Each node was assessed across four ESG dimensions: environmental performance (energy intensity, GHG emissions, water consumption, waste generation), social performance (labour practices, health and safety, community impact), governance (supply chain transparency, anti-corruption, data quality), and supply chain management (Tier 2 and Tier 3 supplier engagement, audit processes, capability building programmes).
Scores were normalised within each sector to control for inherent differences in environmental intensity across industries. The composite ESG score represents a weighted average across all four dimensions.
The Performance Gap Is Widening
The most significant finding of the 2025 benchmarking study is the widening performance gap between top-quartile and bottom-quartile supply chain nodes. The composite ESG score differential between the top and bottom quartiles has increased from 2.1x in 2022 to 3.4x in 2025 — indicating that leading companies are improving faster than laggards.
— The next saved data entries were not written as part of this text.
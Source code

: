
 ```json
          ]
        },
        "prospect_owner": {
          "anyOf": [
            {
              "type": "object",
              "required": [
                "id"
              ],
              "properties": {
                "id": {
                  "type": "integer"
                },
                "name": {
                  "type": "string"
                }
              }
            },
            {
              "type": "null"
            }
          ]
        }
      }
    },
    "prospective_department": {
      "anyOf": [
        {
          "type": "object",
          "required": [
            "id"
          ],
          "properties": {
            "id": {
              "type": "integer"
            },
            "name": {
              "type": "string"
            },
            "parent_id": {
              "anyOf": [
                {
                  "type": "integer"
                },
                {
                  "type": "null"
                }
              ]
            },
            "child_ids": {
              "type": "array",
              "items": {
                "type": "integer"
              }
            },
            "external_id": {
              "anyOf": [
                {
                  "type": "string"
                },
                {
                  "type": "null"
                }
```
This divergence is not primarily driven by capital investment in cleaner technology. Analysis of the performance improvement drivers shows that the single most important factor distinguishing top-quartile performers is systematic supplier capability building — structured programmes that provide training, tools, and technical assistance to Tier 1 and Tier 2 suppliers — rather than increased audit frequency or contractual compliance requirements.
Top-quartile companies in the sample spend on average 1.8% of supply chain procurement value on supplier capability building programmes. Bottom-quartile companies spend 0.3%.
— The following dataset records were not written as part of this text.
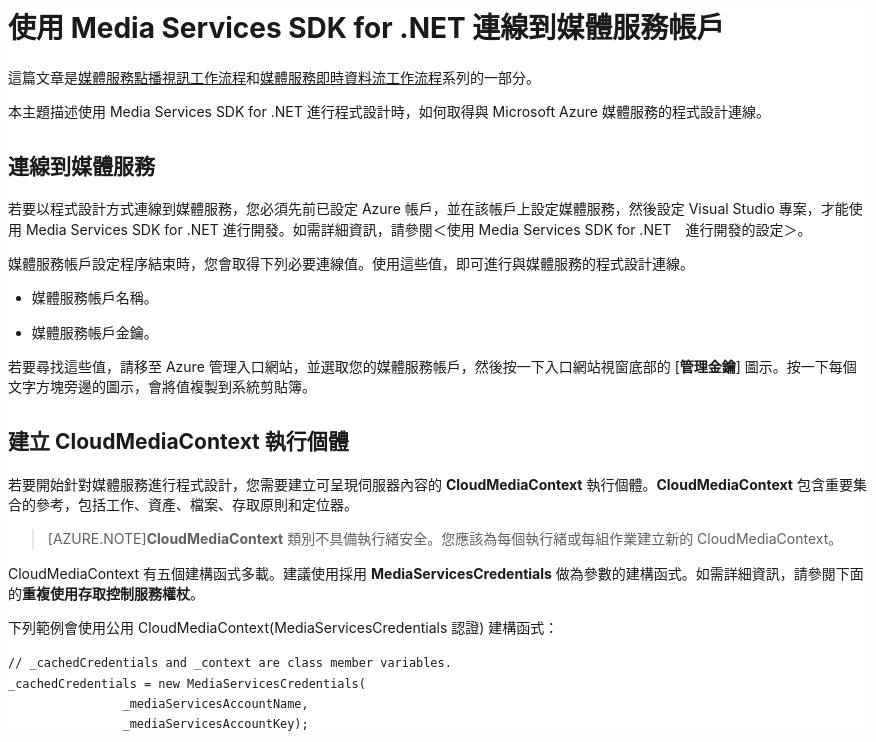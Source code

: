 <properties 
	pageTitle="使用 .NET 連線到媒體服務帳戶" 
	description="本主題示範如何使用 .NET 連線到媒體服務。" 
	services="media-services" 
	documentationCenter="" 
	authors="juliako" 
	manager="dwrede" 
	editor=""/>

<tags 
	ms.service="media-services" 
	ms.workload="media" 
	ms.tgt_pltfrm="na" 
	ms.devlang="dotnet" 
	ms.topic="article" 
	ms.date="05/24/2015" 
	ms.author="juliako"/>


# 使用 Media Services SDK for .NET 連線到媒體服務帳戶

這篇文章是[媒體服務點播視訊工作流程](media-services-video-on-demand-workflow.md)和[媒體服務即時資料流工作流程](media-services-live-streaming-workflow.md)系列的一部分。

本主題描述使用 Media Services SDK for .NET 進行程式設計時，如何取得與 Microsoft Azure 媒體服務的程式設計連線。


## 連線到媒體服務

若要以程式設計方式連線到媒體服務，您必須先前已設定 Azure 帳戶，並在該帳戶上設定媒體服務，然後設定 Visual Studio 專案，才能使用 Media Services SDK for .NET 進行開發。如需詳細資訊，請參閱＜使用 Media Services SDK for .NET　進行開發的設定＞。

媒體服務帳戶設定程序結束時，您會取得下列必要連線值。使用這些值，即可進行與媒體服務的程式設計連線。

- 媒體服務帳戶名稱。

- 媒體服務帳戶金鑰。

若要尋找這些值，請移至 Azure 管理入口網站，並選取您的媒體服務帳戶，然後按一下入口網站視窗底部的 [**管理金鑰**] 圖示。按一下每個文字方塊旁邊的圖示，會將值複製到系統剪貼簿。


## 建立 CloudMediaContext 執行個體

若要開始針對媒體服務進行程式設計，您需要建立可呈現伺服器內容的 **CloudMediaContext** 執行個體。**CloudMediaContext** 包含重要集合的參考，包括工作、資產、檔案、存取原則和定位器。

>[AZURE.NOTE]**CloudMediaContext** 類別不具備執行緒安全。您應該為每個執行緒或每組作業建立新的 CloudMediaContext。


CloudMediaContext 有五個建構函式多載。建議使用採用 **MediaServicesCredentials** 做為參數的建構函式。如需詳細資訊，請參閱下面的**重複使用存取控制服務權杖**。

下列範例會使用公用 CloudMediaContext(MediaServicesCredentials 認證) 建構函式：

	// _cachedCredentials and _context are class member variables. 
	_cachedCredentials = new MediaServicesCredentials(
	                _mediaServicesAccountName,
	                _mediaServicesAccountKey);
“Top-quartile APAC supply chains outperform bottom-quartile peers by 3.4x — a gap that is widening, not narrowing.”
Country-Level Findings
Indian supply chain nodes showed the most significant improvement in environmental performance, with carbon intensity in manufacturing falling 18% between 2022 and 2025 — driven by rapid renewable energy adoption, increasing energy efficiency in steel and cement production, and expanded solar procurement by large manufacturers.
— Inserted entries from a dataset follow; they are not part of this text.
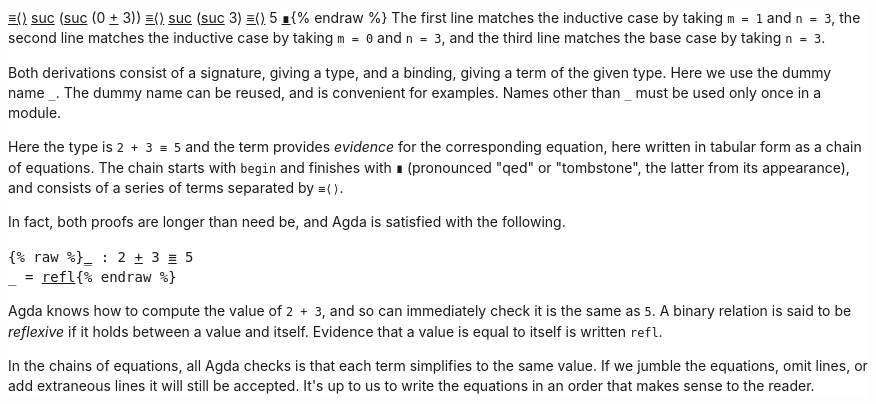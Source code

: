   <a id="13533" href="https://agda.github.io/agda-stdlib/Relation.Binary.PropositionalEquality.html#3926" class="Function Operator">≡⟨⟩</a>
    <a id="13541" href="{% endraw %}{{ site.baseurl }}{% link out/Naturals.md %}{% raw %}#1061" class="InductiveConstructor">suc</a> <a id="13545" class="Symbol">(</a><a id="13546" href="{% endraw %}{{ site.baseurl }}{% link out/Naturals.md %}{% raw %}#1061" class="InductiveConstructor">suc</a> <a id="13550" class="Symbol">(</a><a id="13551" class="Number">0</a> <a id="13553" href="{% endraw %}{{ site.baseurl }}{% link out/Naturals.md %}{% raw %}#11081" class="Function Operator">+</a> <a id="13555" class="Number">3</a><a id="13556" class="Symbol">))</a>
  <a id="13561" href="https://agda.github.io/agda-stdlib/Relation.Binary.PropositionalEquality.html#3926" class="Function Operator">≡⟨⟩</a>
    <a id="13569" href="{% endraw %}{{ site.baseurl }}{% link out/Naturals.md %}{% raw %}#1061" class="InductiveConstructor">suc</a> <a id="13573" class="Symbol">(</a><a id="13574" href="{% endraw %}{{ site.baseurl }}{% link out/Naturals.md %}{% raw %}#1061" class="InductiveConstructor">suc</a> <a id="13578" class="Number">3</a><a id="13579" class="Symbol">)</a>
  <a id="13583" href="https://agda.github.io/agda-stdlib/Relation.Binary.PropositionalEquality.html#3926" class="Function Operator">≡⟨⟩</a>
    <a id="13591" class="Number">5</a>
  <a id="13595" href="https://agda.github.io/agda-stdlib/Relation.Binary.PropositionalEquality.html#4166" class="Function Operator">∎</a>{% endraw %}</pre>
The first line matches the inductive case by taking `m = 1` and `n = 3`,
the second line matches the inductive case by taking `m = 0` and `n = 3`,
and the third line matches the base case by taking `n = 3`.

Both derivations consist of a signature, giving a type, and a binding,
giving a term of the given type.  Here we use the dummy name `_`.  The
dummy name can be reused, and is convenient for examples.  Names other
than `_` must be used only once in a module.

Here the type is `2 + 3 ≡ 5` and the term provides *evidence* for the
corresponding equation, here written in tabular form as a chain of equations.
The chain starts with `begin` and finishes with `∎` (pronounced "qed" or
"tombstone", the latter from its appearance), and consists of a series
of terms separated by `≡⟨⟩`.

In fact, both proofs are longer than need be, and Agda is satisfied
with the following.
<pre class="Agda">{% raw %}<a id="14498" href="{% endraw %}{{ site.baseurl }}{% link out/Naturals.md %}{% raw %}#14498" class="Function">_</a> <a id="14500" class="Symbol">:</a> <a id="14502" class="Number">2</a> <a id="14504" href="{% endraw %}{{ site.baseurl }}{% link out/Naturals.md %}{% raw %}#11081" class="Function Operator">+</a> <a id="14506" class="Number">3</a> <a id="14508" href="https://agda.github.io/agda-stdlib/Agda.Builtin.Equality.html#83" class="Datatype Operator">≡</a> <a id="14510" class="Number">5</a>
<a id="14512" class="Symbol">_</a> <a id="14514" class="Symbol">=</a> <a id="14516" href="https://agda.github.io/agda-stdlib/Agda.Builtin.Equality.html#140" class="InductiveConstructor">refl</a>{% endraw %}</pre>
Agda knows how to compute the value of `2 + 3`, and so can immediately
check it is the same as `5`.  A binary relation is said to be *reflexive* if
it holds between a value and itself.  Evidence that a value is equal to
itself is written `refl`.

In the chains of equations, all Agda checks is that each term
simplifies to the same value. If we jumble the equations, omit lines, or
add extraneous lines it will still be accepted.  It's up to us to write
the equations in an order that makes sense to the reader.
Chinese nodes continued to lead on environmental metrics in absolute terms, benefiting from national carbon market incentives and regulatory pressure under China's dual carbon policy. However, governance and transparency scores for Chinese nodes remain structurally lower than Indian, Vietnamese, and Indonesian peers, reflecting limited third-party disclosure and audit access.
Vietnamese nodes showed the most improvement in social performance, driven by government-led minimum wage reforms and increased investment by EU and US buyers following CSRD and supply chain due diligence legislation. Indonesian nodes showed improvement in environmental scores but continue to lag on deforestation-related metrics in the palm oil and rubber supply chains.
Recommendations for Buyers and Suppliers
For companies managing APAC supply chains, MindEarth recommends three priority actions based on the benchmarking findings. First, shift investment from audit-centric compliance to capability-building programmes — structured training, technical assistance, and peer learning networks for key Tier 1 suppliers. The data consistently shows that capability building produces more durable performance improvement than audit pressure alone.
Second, prioritise labour practice transparency as the highest-risk disclosure gap. Labour practice scores are the lowest-performing dimension across all four markets and are the primary target of EU and US supply chain due diligence regulations, including the German Supply Chain Due Diligence Act and the proposed EU Corporate Sustainability Due Diligence Directive.
Third, begin collecting Scope 3 emissions data from key suppliers now. Companies that have already built supplier emissions data collection processes — even if imperfect — will be significantly better positioned to meet the CSRD and SBTi Scope 3 disclosure requirements that will become standard expectations for large buyers within the next two to three years.